Los bebés recién nacidos aún no tienen sentido del tiempo ni del espacio: si una persona sale de su campo visual, ya no se acuerdan de ella. Cuando los padres los dejan solos un momento, puede ser que empiecen a llorar, pero aunque prefiera a mamá, no les importa quién acuda a consolarlos, siempre y cuando satisfaga sus necesidades. Sin embargo, al poco tiempo, el pequeño ya comienza a diferenciar a las personas conocidas de las desconocidas.
Primero las distingue a través del olor y de la voz, luego -sobre los cuatro meses- ya reconoce las caras. Si la relación entre padres e hijo funciona, el bebé ya sabe, a los pocos meses, que esas son las personas que cuidan de él y que siempre tienen una respuesta acertada ante esas sensaciones desagradables, como el hambre, el cansancio, un pañal mojado o la imperiosa necesidad de recibir mimos.

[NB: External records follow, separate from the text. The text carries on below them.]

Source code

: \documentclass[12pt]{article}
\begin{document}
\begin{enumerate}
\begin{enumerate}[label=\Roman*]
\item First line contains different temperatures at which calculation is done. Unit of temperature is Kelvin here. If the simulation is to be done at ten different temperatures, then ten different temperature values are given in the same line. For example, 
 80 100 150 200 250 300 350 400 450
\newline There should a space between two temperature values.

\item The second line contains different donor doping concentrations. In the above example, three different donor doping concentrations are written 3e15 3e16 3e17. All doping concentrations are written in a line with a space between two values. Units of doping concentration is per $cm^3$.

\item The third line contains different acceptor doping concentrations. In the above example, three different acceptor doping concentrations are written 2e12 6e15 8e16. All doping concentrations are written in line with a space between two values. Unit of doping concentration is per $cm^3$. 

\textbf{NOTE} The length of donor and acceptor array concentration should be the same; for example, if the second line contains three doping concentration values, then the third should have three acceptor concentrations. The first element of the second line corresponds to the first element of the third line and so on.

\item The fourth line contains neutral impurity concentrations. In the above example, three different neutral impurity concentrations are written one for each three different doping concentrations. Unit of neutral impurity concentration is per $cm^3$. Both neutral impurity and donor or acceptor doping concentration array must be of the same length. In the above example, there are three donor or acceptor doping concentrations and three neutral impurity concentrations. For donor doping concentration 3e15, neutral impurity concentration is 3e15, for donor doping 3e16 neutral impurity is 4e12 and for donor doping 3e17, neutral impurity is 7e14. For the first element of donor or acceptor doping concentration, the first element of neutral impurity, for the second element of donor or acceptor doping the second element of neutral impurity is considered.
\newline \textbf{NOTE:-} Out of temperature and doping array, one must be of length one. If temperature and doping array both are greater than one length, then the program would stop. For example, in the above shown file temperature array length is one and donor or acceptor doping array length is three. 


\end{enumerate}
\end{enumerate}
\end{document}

Y es entonces cuando el bebé empieza a inquietarse, si percibe que no están cerca o alguna persona desconocida se aproxima demasiado. Si existe o no un peligro real, es irrelevante para desencadenar su reacción de miedo. La mayoría de los chicos empieza a extrañar en torno de los ocho meses. Pero existen bebés que muestran reacciones adversas hacia desconocidos incluso a partir de los cuatro meses. Lo normal es que el miedo ante los extraños se vaya reduciendo, poco a poco, alrededor del año. Claro que también podemos encontrar algunos pequeños, pocos, que extrañan hasta los tres años.

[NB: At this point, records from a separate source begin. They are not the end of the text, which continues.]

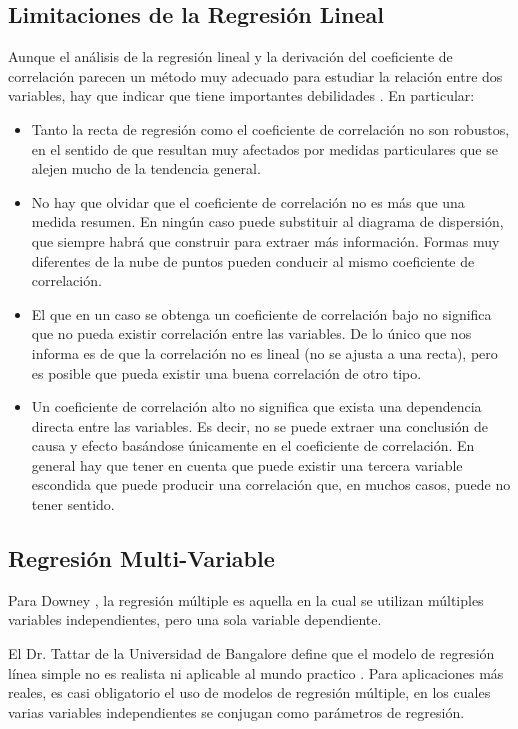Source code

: \subsection{Limitaciones de la Regresión Lineal}
Aunque el análisis de la regresión lineal y la derivación del coeficiente de correlación parecen un método muy adecuado para estudiar la relación entre dos variables, hay que indicar que tiene importantes debilidades \cite{estadisticaBasica}. En particular:

\begin{itemize}
	\item Tanto la recta de regresión como el coeficiente de correlación no son robustos, en el sentido de que resultan muy afectados por medidas particulares que se alejen mucho de la tendencia general.
	\item No hay que olvidar que el coeficiente de correlación no es más que una medida resumen. En ningún caso puede substituir al diagrama de dispersión, que siempre habrá que construir para extraer más información. Formas muy diferentes de la nube de puntos pueden conducir al mismo coeficiente de correlación.
	\item El que en un caso se obtenga un coeficiente de correlación bajo no significa que no pueda existir correlación entre las variables. De lo único que nos informa es de que la correlación no es lineal (no se ajusta a una recta), pero es posible que pueda existir una buena correlación de otro tipo.
	\item Un coeficiente de correlación alto no significa que exista una dependencia directa entre las variables. Es decir, no se puede extraer una conclusión de causa y efecto basándose únicamente en el coeficiente de correlación. En general hay que tener en cuenta que puede existir una tercera variable escondida
	que puede producir una correlación que, en muchos casos, puede no tener sentido.
\end{itemize}

\subsection{Regresión Multi-Variable}
Para Downey \cite{thinkStats}, la regresión múltiple es aquella en la cual se utilizan múltiples variables independientes, pero una sola variable dependiente.

El Dr. Tattar de la Universidad de Bangalore define que el modelo de regresión línea simple no es realista ni aplicable al mundo practico \cite{narayanachar}. Para aplicaciones más reales, es casi obligatorio el uso de modelos de regresión múltiple, en los cuales varias variables independientes se conjugan como parámetros de regresión.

No es conveniente reducir las relaciones sociales en esta etapa. Incluso algunos estudios revelan que los pequeños de madres con mucha actividad social suelen extrañar durante menos tiempo. Según suponen los investigadores, este efecto se debe justamente a que los pequeños ven y sienten que su mamá trata a otras personas de forma natural, sin miedo e, incluso, disfruta y se relaja relacionándose con los demás. Y sacan una conclusión: «Lo que le hace bien a mamá, no puede ser tan malo para mí».